▶ _Exercise directions_:
Retype only the lines that run from the top of the material below to the line bearing "What if instead", inclusive, and keep the pictures out.

_ _ _

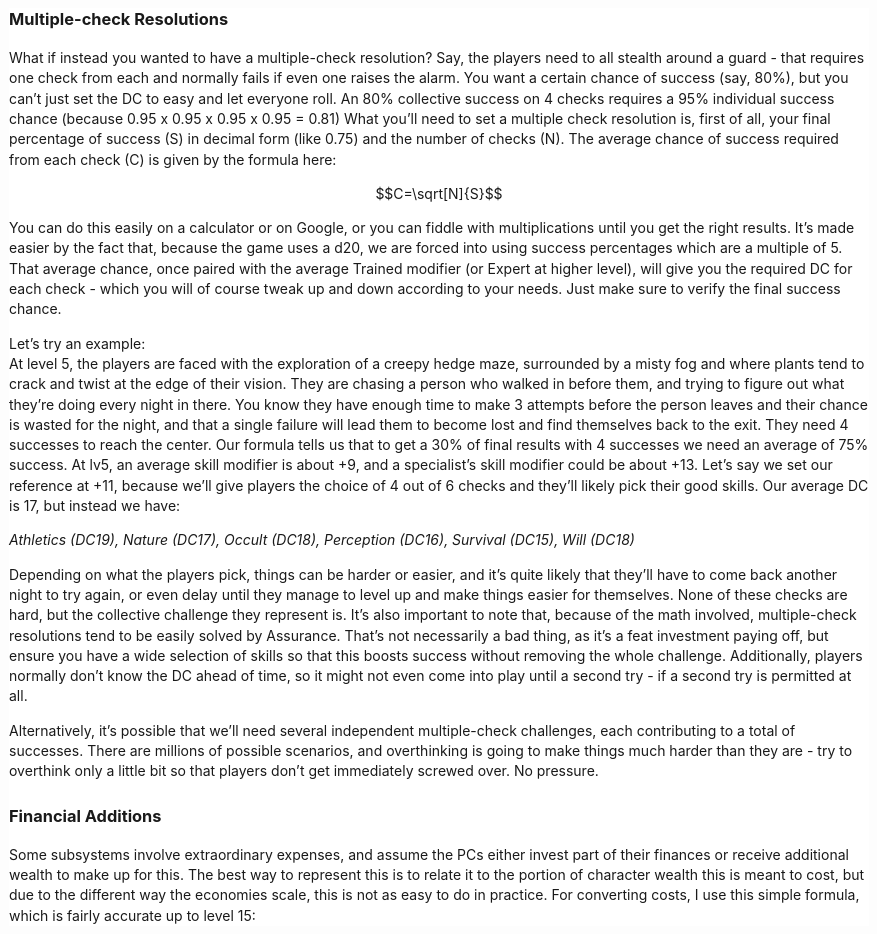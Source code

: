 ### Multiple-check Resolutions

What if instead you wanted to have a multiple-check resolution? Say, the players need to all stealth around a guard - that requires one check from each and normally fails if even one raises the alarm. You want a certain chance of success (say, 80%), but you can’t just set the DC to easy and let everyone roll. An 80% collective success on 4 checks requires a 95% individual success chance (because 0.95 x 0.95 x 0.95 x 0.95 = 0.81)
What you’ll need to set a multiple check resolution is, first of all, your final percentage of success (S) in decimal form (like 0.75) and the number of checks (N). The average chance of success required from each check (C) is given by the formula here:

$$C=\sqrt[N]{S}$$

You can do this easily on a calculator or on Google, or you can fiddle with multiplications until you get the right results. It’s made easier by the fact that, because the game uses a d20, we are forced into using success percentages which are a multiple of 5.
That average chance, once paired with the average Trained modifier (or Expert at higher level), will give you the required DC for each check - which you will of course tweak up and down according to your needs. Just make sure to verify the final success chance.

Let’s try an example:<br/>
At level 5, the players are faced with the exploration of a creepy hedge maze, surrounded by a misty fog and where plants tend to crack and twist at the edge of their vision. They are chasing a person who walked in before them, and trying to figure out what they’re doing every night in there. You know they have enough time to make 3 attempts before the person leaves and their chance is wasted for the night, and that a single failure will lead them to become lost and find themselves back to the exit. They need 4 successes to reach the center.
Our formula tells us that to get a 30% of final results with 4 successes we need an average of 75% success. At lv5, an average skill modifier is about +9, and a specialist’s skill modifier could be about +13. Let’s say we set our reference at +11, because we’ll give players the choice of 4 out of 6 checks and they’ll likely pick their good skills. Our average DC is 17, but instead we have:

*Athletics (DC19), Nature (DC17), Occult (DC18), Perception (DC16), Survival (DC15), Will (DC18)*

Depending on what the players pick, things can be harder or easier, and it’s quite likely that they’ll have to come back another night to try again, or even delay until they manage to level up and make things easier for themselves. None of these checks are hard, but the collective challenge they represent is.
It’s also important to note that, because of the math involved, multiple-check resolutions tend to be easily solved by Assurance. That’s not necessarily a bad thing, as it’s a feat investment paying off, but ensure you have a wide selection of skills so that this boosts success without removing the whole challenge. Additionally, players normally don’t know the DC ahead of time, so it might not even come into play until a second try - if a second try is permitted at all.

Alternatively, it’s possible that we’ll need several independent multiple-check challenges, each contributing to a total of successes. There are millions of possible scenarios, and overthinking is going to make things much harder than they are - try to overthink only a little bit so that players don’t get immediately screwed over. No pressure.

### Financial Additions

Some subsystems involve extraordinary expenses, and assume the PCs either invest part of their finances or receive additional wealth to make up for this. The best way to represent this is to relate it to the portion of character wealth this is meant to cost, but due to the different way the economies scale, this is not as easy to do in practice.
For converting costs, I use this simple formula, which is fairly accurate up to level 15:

_ _ _

▶ _Response area_:
Source code

: ### Multiple-check Resolutions

What if instead you wanted to have a multiple-check resolution? Say, the players need to all stealth around a guard - that requires one check from each and normally fails if even one raises the alarm. You want a certain chance of success (say, 80%), but you can’t just set the DC to easy and let everyone roll. An 80% collective success on 4 checks requires a 95% individual success chance (because 0.95 x 0.95 x 0.95 x 0.95 = 0.81)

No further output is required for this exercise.